Okay. And I guess, you know, sometimes there are trials that have multiple – multiple indications in them, and they're adaptive, and you move forward based on what's working. Is that is that something that you try?

Oh, yeah, we were looking at there quite a bit. Absolutely.

Okay,

We look at those adaptive as well as basket trials for some of these indications across –

Right, right.

Yeah. So we'll definitely look at those, it's a little too early to – to pin one of those down right now.

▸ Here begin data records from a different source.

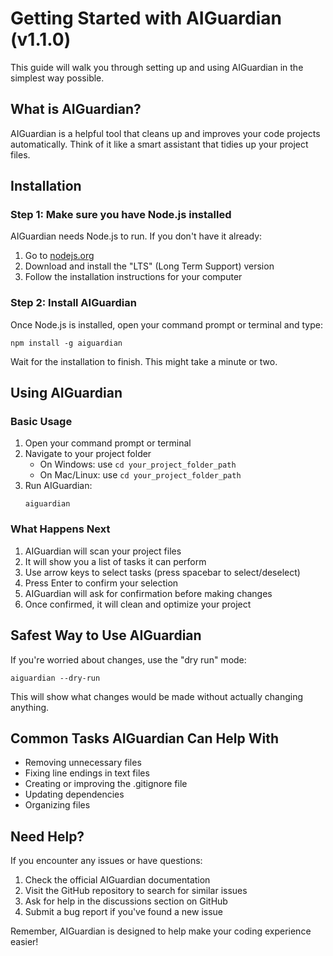 # Getting Started with AIGuardian (v1.1.0)

This guide will walk you through setting up and using AIGuardian in the simplest way possible.

## What is AIGuardian?

AIGuardian is a helpful tool that cleans up and improves your code projects automatically. Think of it like a smart assistant that tidies up your project files.

## Installation

### Step 1: Make sure you have Node.js installed

AIGuardian needs Node.js to run. If you don't have it already:

1. Go to [nodejs.org](https://nodejs.org/)
2. Download and install the "LTS" (Long Term Support) version
3. Follow the installation instructions for your computer

### Step 2: Install AIGuardian

Once Node.js is installed, open your command prompt or terminal and type:

```
npm install -g aiguardian
```

Wait for the installation to finish. This might take a minute or two.

## Using AIGuardian

### Basic Usage

1. Open your command prompt or terminal
2. Navigate to your project folder
   - On Windows: use `cd your_project_folder_path`
   - On Mac/Linux: use `cd your_project_folder_path`
3. Run AIGuardian:
   ```
   aiguardian
   ```

### What Happens Next

1. AIGuardian will scan your project files
2. It will show you a list of tasks it can perform
3. Use arrow keys to select tasks (press spacebar to select/deselect)
4. Press Enter to confirm your selection
5. AIGuardian will ask for confirmation before making changes
6. Once confirmed, it will clean and optimize your project

## Safest Way to Use AIGuardian

If you're worried about changes, use the "dry run" mode:

```
aiguardian --dry-run
```

This will show what changes would be made without actually changing anything.

## Common Tasks AIGuardian Can Help With

- Removing unnecessary files
- Fixing line endings in text files
- Creating or improving the .gitignore file
- Updating dependencies
- Organizing files

## Need Help?

If you encounter any issues or have questions:

1. Check the official AIGuardian documentation
2. Visit the GitHub repository to search for similar issues
3. Ask for help in the discussions section on GitHub
4. Submit a bug report if you've found a new issue

Remember, AIGuardian is designed to help make your coding experience easier!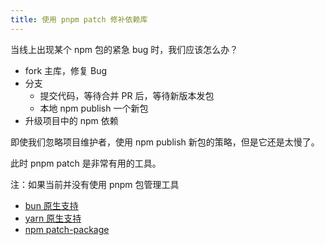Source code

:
 ```yaml
---
title: 使用 pnpm patch 修补依赖库
---
```


当线上出现某个 npm 包的紧急 bug 时，我们应该怎么办？

- fork 主库，修复 Bug
- 分支
    - 提交代码，等待合并 PR 后，等待新版本发包
    - 本地 npm publish 一个新包
- 升级项目中的 npm 依赖

即使我们忽略项目维护者，使用 npm publish 新包的策略，但是它还是太慢了。

此时 pnpm patch 是非常有用的工具。



注：如果当前并没有使用 pnpm 包管理工具
 - [bun 原生支持](https://bun.sh/docs/install/patch)
 - [yarn 原生支持](https://yarnpkg.com/cli/patch)
 - [npm patch-package](https://www.npmjs.com/package/patch-package)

Okay. No, that's a great way to do it. Because it seems like there's a lot of opportunity. And, you know, you obviously want to focus on what's most promising. And you mentioned, a bit about talking to other companies. And that seems like a great way to help some collaborations going forward. You bring the RADR platform to the table, and, and your portfolio as well. How do you go about doing that? Do you reach out to maybe smaller companies, because larger companies probably have their own AI system that they use, but maybe smaller companies and say, hey, share some of your data with us? We'll see if there's any opportunity, is that how you do it? Or what's the process there to find potential?

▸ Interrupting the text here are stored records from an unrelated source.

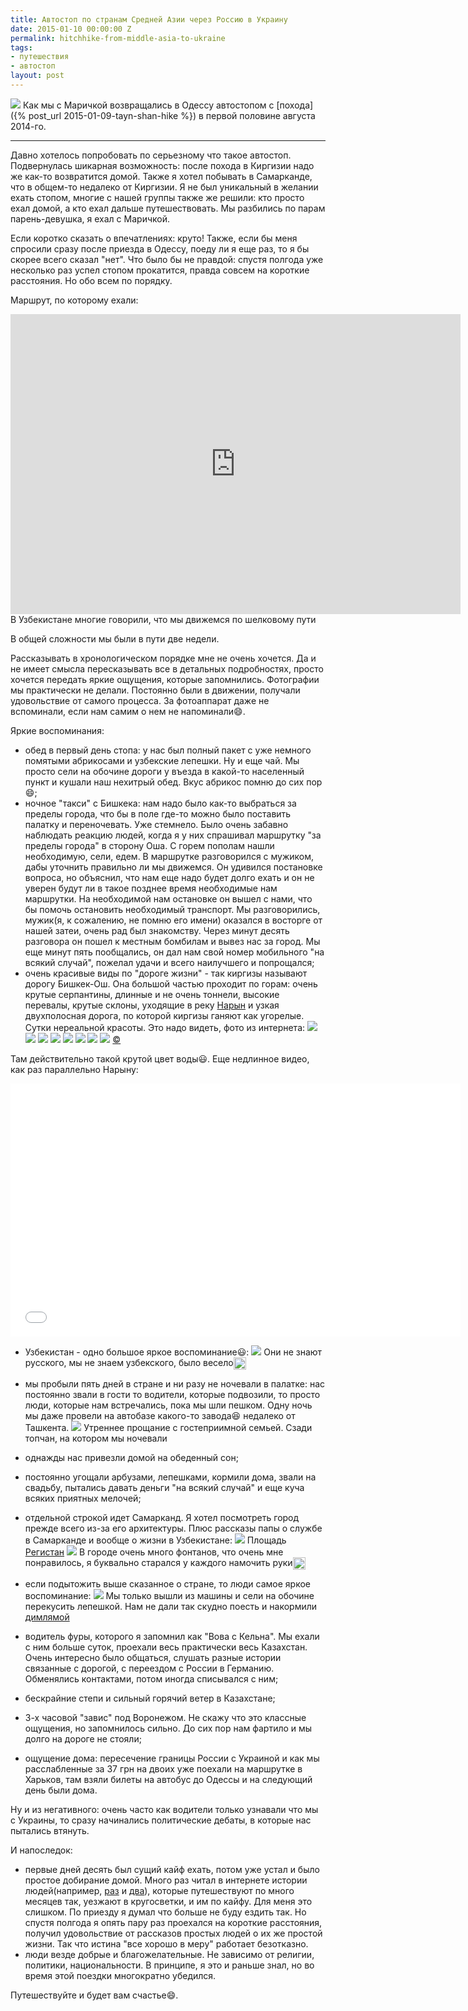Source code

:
 ```yaml
---
title: Автостоп по странам Средней Азии через Россию в Украину
date: 2015-01-10 00:00:00 Z
permalink: hitchhike-from-middle-asia-to-ukraine
tags:
- путешествия
- автостоп
layout: post
---
```


![](/assets/2015-01-10-hitchhike-from-middle-asia-to-ukraine/top_img.jpg)
Как мы с Маричкой возвращались в Одессу автостопом с [похода]({% post_url 2015-01-09-tayn-shan-hike %}) в первой половине августа 2014-го.

---

Давно хотелось попробовать по серьезному что такое автостоп. Подвернулась шикарная возможность: после похода в Киргизии надо же как-то возвратится домой.
Также я хотел побывать в Самарканде, что в общем-то недалеко от Киргизии. Я не был уникальный в желании ехать стопом, многие с нашей группы также же решили: кто просто ехал домой, а кто ехал дальше путешествовать.  Мы разбились по парам парень-девушка, я ехал с Маричкой.

Если коротко сказать о впечатлениях: круто! Также, если бы меня спросили сразу после приезда в Одессу, поеду ли я еще раз, то я бы скорее всего сказал "нет". Что было бы не правдой: спустя полгода уже несколько раз успел стопом прокатится, правда совсем на короткие расстояния. Но обо всем по порядку.

Маршрут, по которому ехали:

<iframe src="http://www.gpsies.com/mapOnly.do?fileId=mjabavptzpuwkoib" width="720" height="480" frameborder="0" scrolling="no" marginheight="0" marginwidth="0"></iframe>
<span class="signed-image" style="margin-top: 0px;">В Узбекистане многие говорили, что мы движемся по шелковому пути</span>

В общей сложности мы были в пути две недели.

Рассказывать в хронологическом порядке мне не очень хочется. Да и не имеет смысла пересказывать все в детальных подробностях, просто хочется передать яркие ощущения, которые запомнились. Фотографии мы практически не делали. Постоянно были в движении, получали удовольствие от самого процесса. За  фотоаппарат даже не вспоминали, если нам самим о нем не напоминали:smile:.

Яркие воспоминания:

- обед в первый день стопа: у нас был полный пакет с уже немного помятыми абрикосами и узбекские лепешки. Ну и еще чай. Мы просто сели на обочине дороги у въезда в какой-то населенный пункт и кушали наш нехитрый обед. Вкус абрикос помню до сих пор:smile:;
- ночное "такси" с Бишкека: нам надо было как-то выбраться за пределы города, что бы в поле где-то можно было поставить палатку и переночевать. Уже стемнело. Было очень забавно наблюдать реакцию людей, когда я у них спрашивал маршрутку "за пределы города" в сторону Оша. С горем пополам нашли необходимую, сели, едем. В маршрутке разговорился с мужиком, дабы уточнить правильно ли мы движемся. Он удивился постановке вопроса, но объяснил, что нам еще надо будет долго ехать и он не уверен будут ли в такое позднее время необходимые нам маршрутки. На необходимой нам остановке он вышел с нами, что бы помочь остановить необходимый транспорт. Мы разговорились, мужик(я, к сожалению, не помню его имени) оказался в восторге от нашей затеи, очень рад был знакомству. Через минут десять разговора он пошел к местным бомбилам и вывез нас за город. Мы еще минут пять пообщались, он дал нам свой номер мобильного "на всякий случай", пожелал удачи и всего наилучшего и попрощался;
- очень красивые виды по "дороге жизни" - так киргизы называют дорогу Бишкек-Ош. Она большой частью проходит по горам: очень крутые серпантины, длинные и не очень тоннели, высокие перевалы, крутые склоны, уходящие в реку [Нарын](https://ru.wikipedia.org/wiki/%CD%E0%F0%FB%ED) и узкая двухполосная дорога, по которой киргизы ганяют как угорелые. Сутки нереальной красоты. Это надо видеть, фото из интернета:
![](/assets/2015-01-10-hitchhike-from-middle-asia-to-ukraine/k_1.jpg)
![](/assets/2015-01-10-hitchhike-from-middle-asia-to-ukraine/k_2.jpg)
![](/assets/2015-01-10-hitchhike-from-middle-asia-to-ukraine/k_3.jpg)
![](/assets/2015-01-10-hitchhike-from-middle-asia-to-ukraine/k_4.jpg)
![](/assets/2015-01-10-hitchhike-from-middle-asia-to-ukraine/k_5.jpg)
![](/assets/2015-01-10-hitchhike-from-middle-asia-to-ukraine/k_6.jpg)
![](/assets/2015-01-10-hitchhike-from-middle-asia-to-ukraine/k_7.jpg)
![](/assets/2015-01-10-hitchhike-from-middle-asia-to-ukraine/k_8.jpg)
[&copy;](https://varandej.livejournal.com/650323.html)

Там действительно такой крутой цвет воды:smiley:. Еще недлинное видео, как раз параллельно Нарыну:

<iframe width="720" height="405" src="//www.youtube.com/embed/skHCCGBLQhA?rel=0&amp;showinfo=0" frameborder="0" allowfullscreen></iframe>

- Узбекистан - одно большое яркое воспоминание:smiley::
![](/assets/2015-01-10-hitchhike-from-middle-asia-to-ukraine/1.jpg)
<span class="signed-image">Они не знают русского, мы не знаем узбекского, было весело<img class="emoji" title=":smiley:" alt=":smiley:" src="https://assets.github.com/images/icons/emoji/unicode/1f603.png" height="20" width="20" align="absmiddle"></span>

- мы пробыли пять дней в стране и ни разу не ночевали в палатке: нас постоянно звали в гости то водители, которые подвозили, то просто люди, которые нам встречались, пока мы шли пешком. Одну ночь мы даже провели на автобазе какого-то завода:laughing: недалеко от Ташкента.
![](/assets/2015-01-10-hitchhike-from-middle-asia-to-ukraine/3_5.jpg)
<span class="signed-image">Утреннее прощание с гостеприимной семьей. Сзади топчан, на котором мы ночевали</span>

- однажды нас привезли домой на обеденный сон;
- постоянно угощали арбузами, лепешками, кормили дома, звали на свадьбу, пытались давать деньги "на всякий случай" и еще куча всяких приятных мелочей;
- отдельной строкой идет Самарканд. Я хотел посмотреть город прежде всего из-за его архитектуры. Плюс рассказы папы о службе в Самарканде и вообще о жизни в Узбекистане:
![](/assets/2015-01-10-hitchhike-from-middle-asia-to-ukraine/2.jpg)
<span class="signed-image">Площадь <a href="https://ru.wikipedia.org/wiki/%D0%A0%D0%B5%D0%B3%D0%B8%D1%81%D1%82%D0%B0%D0%BD_(%D0%A1%D0%B0%D0%BC%D0%B0%D1%80%D0%BA%D0%B0%D0%BD%D0%B4)">Регистан</a></span>
![](/assets/2015-01-10-hitchhike-from-middle-asia-to-ukraine/3.jpg)
<span class="signed-image">В городе очень много фонтанов, что очень мне понравилось, я буквально старался у каждого намочить руки<img class="emoji" title=":smiley:" alt=":smiley:" src="https://assets.github.com/images/icons/emoji/unicode/1f603.png" height="20" width="20" align="absmiddle"></span>

- если подытожить выше сказанное о стране, то люди самое яркое воспоминание:
![](/assets/2015-01-10-hitchhike-from-middle-asia-to-ukraine/4.jpg)
<span class="signed-image">Мы только вышли из машины и сели на обочине перекусить лепешкой. Нам не дали так скудно поесть и накормили <a href="http://dasturxon.com/forum/9-366-1">димлямой</a></span>

- водитель фуры, которого я запомнил как "Вова с Кельна". Мы ехали с ним больше суток, проехали весь практически весь Казахстан. Очень интересно было общаться, слушать разные истории связанные с дорогой, с переездом с России в Германию. Обменялись контактами, потом иногда списывался с ним;
- бескрайние степи и сильный горячий ветер в Казахстане;
- 3-х часовой "завис" под Воронежом. Не скажу что это классные ощущения, но запомнилось сильно. До сих пор нам фартило и мы долго на дороге не стояли;
- ощущение дома: пересечение границы России с Украиной и как мы расслабленные за 37 грн на двоих уже поехали на маршрутке в Харьков, там взяли билеты на автобус до Одессы и на следующий день были дома.

Ну и из негативного: очень часто как водители только узнавали что мы с Украины, то сразу начинались политические дебаты, в которые нас пытались втянуть.

И напоследок:

- первые дней десять был сущий кайф ехать, потом уже устал и было простое добирание домой. Много раз читал в интернете истории людей(например, [раз](http://tozhemne.com/) и [два](https://vk.com/crazytramp)), которые  путешествуют по много месяцев так, уезжают в кругосветки, и им по кайфу. Для меня это слишком. По приезду я думал что больше не буду ездить так. Но спустя полгода я опять пару раз проехался на короткие расстояния, получил удовольствие от рассказов простых людей о их же простой жизни. Так что истина "все хорошо в меру" работает безотказно.
- люди везде добрые и благожелательные. Не зависимо от религии, политики, национальности. В принципе, я это и раньше знал, но во время этой поездки многократно убедился.

Путешествуйте и будет вам счастье:smile:.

I think there are definitely – there are definitely certain drug classes that are better suited. And so I think it'll be certain drug classes where we know we have some interest. Well, we know we have some new data, we're also of course, look for areas where there's been a clinical failure where we believe we can add value. And of course, because of the ADC, we're going to, we have some identified some antibody targets too that people own and those that combined with 184, for one of our other drugs can be really unique. So there's, I think there's some natural areas where either we have insight data or knowledge that we're trying to exploit first, and then after that, it's just, traditional BD efforts.

And do you get sharing from other companies? Do they share their data with you in an effort to see how the RADR platform works and how it might – might help them narrow down an indication?

Yeah. That's the hope is that we will get a percentage. That's right, of the success of that drug, or that drug in the – in the indications that we hope to outline develop.

Okay. And I want to move on to LP-100. I mean, I know that as an external, external asset, but what should we expect in the near-term on that, what is the next milestone that we should see on LP-100?

We're having discussions with the clarity on kind of their on the program and the next stages of that. So I think we'll keep people updated as soon as we have details on the progress on the molecule and progress with the trial.

Great. Well, thank you all my other questions were answered. Appreciate it.

Thank you, John.

And this does conclude today's question-and-answer session. I will now turn the program back over to our presenters for any additional or closing remarks.

Thank you. And thank you, everyone, for participating on our quarterly call. We look forward to visiting many of you in the near future. And again, we believe that we really are a leader in the transformation of oncology, drug development using machine learning and AI. And we believe in many of our programs to be worth significantly more than our market cap today. So we think there's a lot of upside for investors as we grow and meet milestones. Thank you for listening to our call today.

This concludes today's program. Thank you for your participation. You may disconnect at any time.